Since the financial crisis, that hasn’t been the case,” says Nick Colas, chief market strategist at institutional brokerage ConvergEx. The high correlation among various market segments has made it tough for careful investors, and those who get paid to outperform an index.

With correlations so high, how do you adequately diversify a portfolio of financial assets?” asked Colas. “Answer: you can’t.”

Is there a chance, at last, that investors and market professionals will soon get some relief for this “macro fatigue"?

There are tentative signs that this might be happening. The CBOE derivatives exchange tracks something called the “implied correlation” of stocks in the S&P 500, or the indicated degree to which most stocks are moving together, as in a herd. This gauge has been declining since October of last year and is well below peak readings set during the European debt and U.S. debt ceiling panic of 2011.

Colas notes that the average correlation of industry stock sectors has been nearly 84% since 2009, meaning the typical sector moves with the broad market 84% of the time. This measure in the latest month ebbed slightly to 77.7%.

This is perhaps one reason that active stock-fund managers have put up a better fight against the S&P 500 than they have in recent years, when passive index investors reaped the most from the market run to record highs.

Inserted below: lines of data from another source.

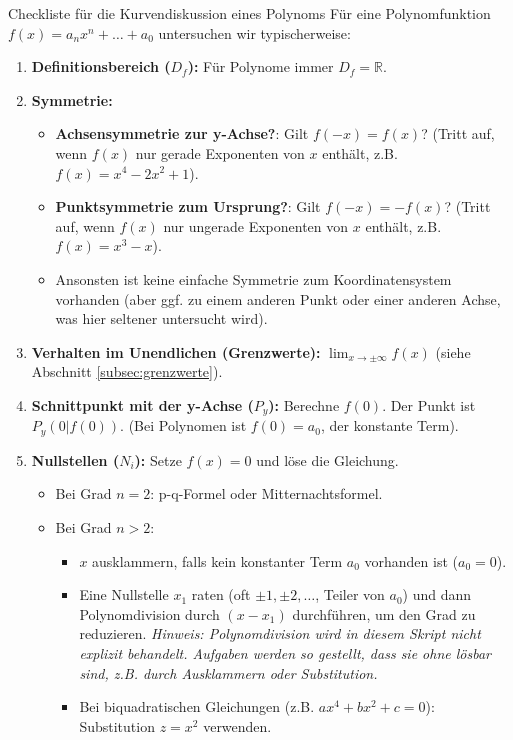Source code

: \begin{merksatzumgebung}{Checkliste für die Kurvendiskussion eines Polynoms}
Für eine Polynomfunktion $f(x) = a_n x^n + \dots + a_0$ untersuchen wir typischerweise:
\begin{enumerate}
    \item \textbf{Definitionsbereich ($D_f$):} Für Polynome immer $D_f = \mathbb{R}$.
    \item \textbf{Symmetrie:}
        \begin{itemize}
            \item \textbf{Achsensymmetrie zur y-Achse?}: Gilt $f(-x) = f(x)$? (Tritt auf, wenn $f(x)$ nur gerade Exponenten von $x$ enthält, z.B. $f(x)=x^4-2x^2+1$).
            \item \textbf{Punktsymmetrie zum Ursprung?}: Gilt $f(-x) = -f(x)$? (Tritt auf, wenn $f(x)$ nur ungerade Exponenten von $x$ enthält, z.B. $f(x)=x^3-x$).
            \item Ansonsten ist keine einfache Symmetrie zum Koordinatensystem vorhanden (aber ggf. zu einem anderen Punkt oder einer anderen Achse, was hier seltener untersucht wird).
        \end{itemize}
    \item \textbf{Verhalten im Unendlichen (Grenzwerte):} $\lim_{x \to \pm \infty} f(x)$ (siehe Abschnitt \ref{subsec:grenzwerte}).
    \item \textbf{Schnittpunkt mit der y-Achse ($P_y$):} Berechne $f(0)$. Der Punkt ist $P_y(0|f(0))$. (Bei Polynomen ist $f(0)=a_0$, der konstante Term).
    \item \textbf{Nullstellen ($N_i$):} Setze $f(x)=0$ und löse die Gleichung.
        \begin{itemize}
            \item Bei Grad $n=2$: p-q-Formel oder Mitternachtsformel.
            \item Bei Grad $n>2$:
                \begin{itemize}
                    \item $x$ ausklammern, falls kein konstanter Term $a_0$ vorhanden ist ($a_0=0$).
                    \item Eine Nullstelle $x_1$ raten (oft $\pm 1, \pm 2, \dots$, Teiler von $a_0$) und dann Polynomdivision durch $(x-x_1)$ durchführen, um den Grad zu reduzieren. \textit{Hinweis: Polynomdivision wird in diesem Skript nicht explizit behandelt. Aufgaben werden so gestellt, dass sie ohne lösbar sind, z.B. durch Ausklammern oder Substitution.}
                    \item Bei biquadratischen Gleichungen (z.B. $ax^4+bx^2+c=0$): Substitution $z=x^2$ verwenden.

\end{itemize}
\end{itemize}
\end{enumerate}
\end{merksatzumgebung}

Trennert notes that the market’s stars used to be accomplished stock pickers, such as Bill Miller of Legg Mason and Jeff Vinik and Peter Lynch of Fidelity Investments. Yet in recent years, fixed-income or “multi-asset” managers have stolen the spotlight.

Think of Jeff Gundlach of DoubleLine Funds, Mohamed El-Erian of Allianz and Ray Dalio of Bridgewater Associates – a hedge fund firm overseeing $150 billion built solely on “global macro” portfolios.

The way bonds, currencies, commodities and – to a lesser degree – equities would respond to ultra-low interest rates and rounds of central-bank asset purchases became the crucial determinant of investment performance.

Moving away from macro dominance

Arguably, with the Fed methodically setting the stage for an end to zero interest rate policy, we could have passed the point of “peak macro.”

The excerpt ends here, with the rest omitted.